As afternoon hushed into evening — receding traffic, birds feeding in trees, the soothing chrrr of faraway crickets — the crowd at the Continental Arms thinned out. The newspeople went home. The ash in the air cleared, but it was replaced by mosquito spray from the city’s sanitation trucks.

Libbie spent three hours, off and on, telling a young, pimpled cop how she’d come to know the woman he insisted on calling the “victim,” what she knew about Anna Lia’s marriage and affairs.

The cop shuffled through papers stapled loosely inside a manila folder. “She a Communist?” he asked Libbie.

She was exhausted; the question irritated her. “Absolutely not.”

“Right here.” The officer tapped the folder. “Communist Youth League.”
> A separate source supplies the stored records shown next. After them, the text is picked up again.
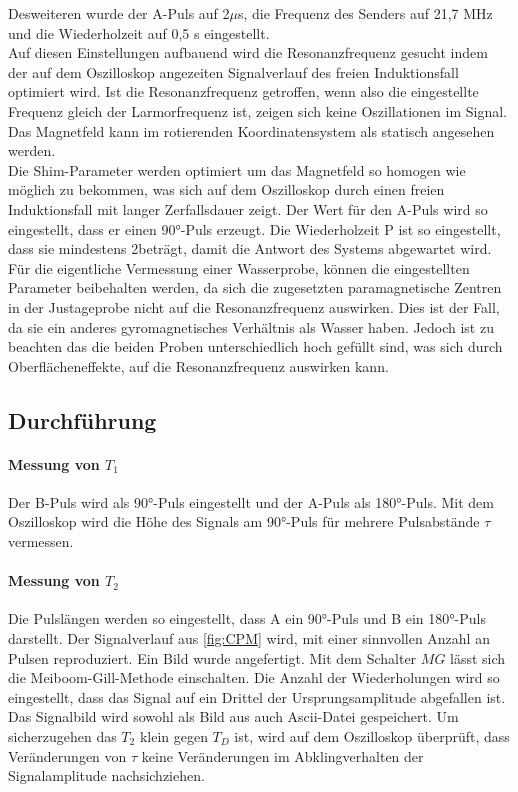 Desweiteren wurde der A-Puls auf 2$\mu$s, die Frequenz des Senders auf 21,7 MHz und die
Wiederholzeit auf 0,5 s eingestellt.\\
Auf diesen Einstellungen aufbauend wird die Resonanzfrequenz gesucht indem
der auf dem Oszilloskop angezeiten Signalverlauf des freien Induktionsfall optimiert
wird. Ist die Resonanzfrequenz getroffen, wenn also die eingestellte Frequenz gleich
der Larmorfrequenz ist, zeigen sich keine Oszillationen im Signal. Das Magnetfeld
kann im rotierenden Koordinatensystem als statisch angesehen werden.\\
Die Shim-Parameter werden optimiert um das Magnetfeld so homogen wie möglich zu bekommen,
was sich auf dem Oszilloskop durch einen freien Induktionsfall mit langer Zerfallsdauer
zeigt. Der Wert für den A-Puls wird so eingestellt, dass er einen 90°-Puls
erzeugt. Die Wiederholzeit P  ist so eingestellt, dass sie mindestens 2\tau beträgt,
damit die Antwort des Systems abgewartet wird.\\
Für die eigentliche Vermessung einer Wasserprobe, können die eingestellten Parameter
beibehalten werden, da sich die zugesetzten paramagnetische Zentren in der
Justageprobe nicht auf die Resonanzfrequenz auswirken. Dies ist der Fall,
da sie ein anderes gyromagnetisches Verhältnis als Wasser haben. Jedoch ist
zu beachten das die beiden Proben unterschiedlich hoch gefüllt sind, was sich durch
Oberflächeneffekte, auf die Resonanzfrequenz auswirken kann.
\subsection{Durchführung}
\paragraph{Messung von $T_1$} Der B-Puls wird als 90°-Puls eingestellt und
der A-Puls als 180°-Puls. Mit dem Oszilloskop wird die Höhe des Signals am
90°-Puls für mehrere Pulsabstände $\tau$ vermessen.
\paragraph{Messung von $T_2$}
Die Pulslängen werden so eingestellt, dass A ein 90°-Puls und B ein 180°-Puls
darstellt. Der Signalverlauf aus \ref{fig:CPM} wird, mit einer sinnvollen
Anzahl an Pulsen reproduziert. Ein Bild wurde angefertigt.
Mit dem Schalter $MG$ lässt sich die Meiboom-Gill-Methode einschalten. Die Anzahl
der Wiederholungen wird so eingestellt, dass das Signal auf ein Drittel
der Ursprungsamplitude abgefallen ist. Das Signalbild wird
sowohl als Bild aus auch Ascii-Datei gespeichert. Um sicherzugehen
das $T_2$ klein gegen $T_D$ ist, wird auf dem Oszilloskop überprüft, dass Veränderungen
von $\tau$ keine Veränderungen im Abklingverhalten der Signalamplitude nachsichziehen.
“Every kid in Italy joins the Communist Youth League,” Libbie said. “It’s like the Girl Scouts. It doesn’t mean anything. Anna Lia was the most apolitical person I’ve ever known, and if you’re going to stamp her as some kind of spy — ”

“Ms. Schwinn.” The young man waved his hand. “I’m just trying to establish — ”

“You better get your facts straight, that’s all I’m saying.”

“You know any Girl Scouts ever make a bomb?” He smirked.

Libbie stood. Most of the afternoon, she’d sat on the concrete steps beneath Anna Lia’s balcony. A few yards away, on another set of steps, Danny was being questioned, and beyond him, Carla spoke to two other detectives.

Libbie overheard Danny tell a uniformed policeman how, last year, he’d saved enough overtime to secure a loan for the record store, Discomundo, which specialized in Latin music. It had been Anna Lia’s dream to run a place like that.

Yes, Danny said, he supposed that’s where she’d met Roberto Capriati. He must have come in looking for the latest hits. Danny didn’t know. That’s right, he’d continued to support her after their separation. He was paying her rent. “It’s not like we’d stopped speaking to each other,” Danny said. “I mean, we both lived right here. I saw her pretty often. I was still attached to her.”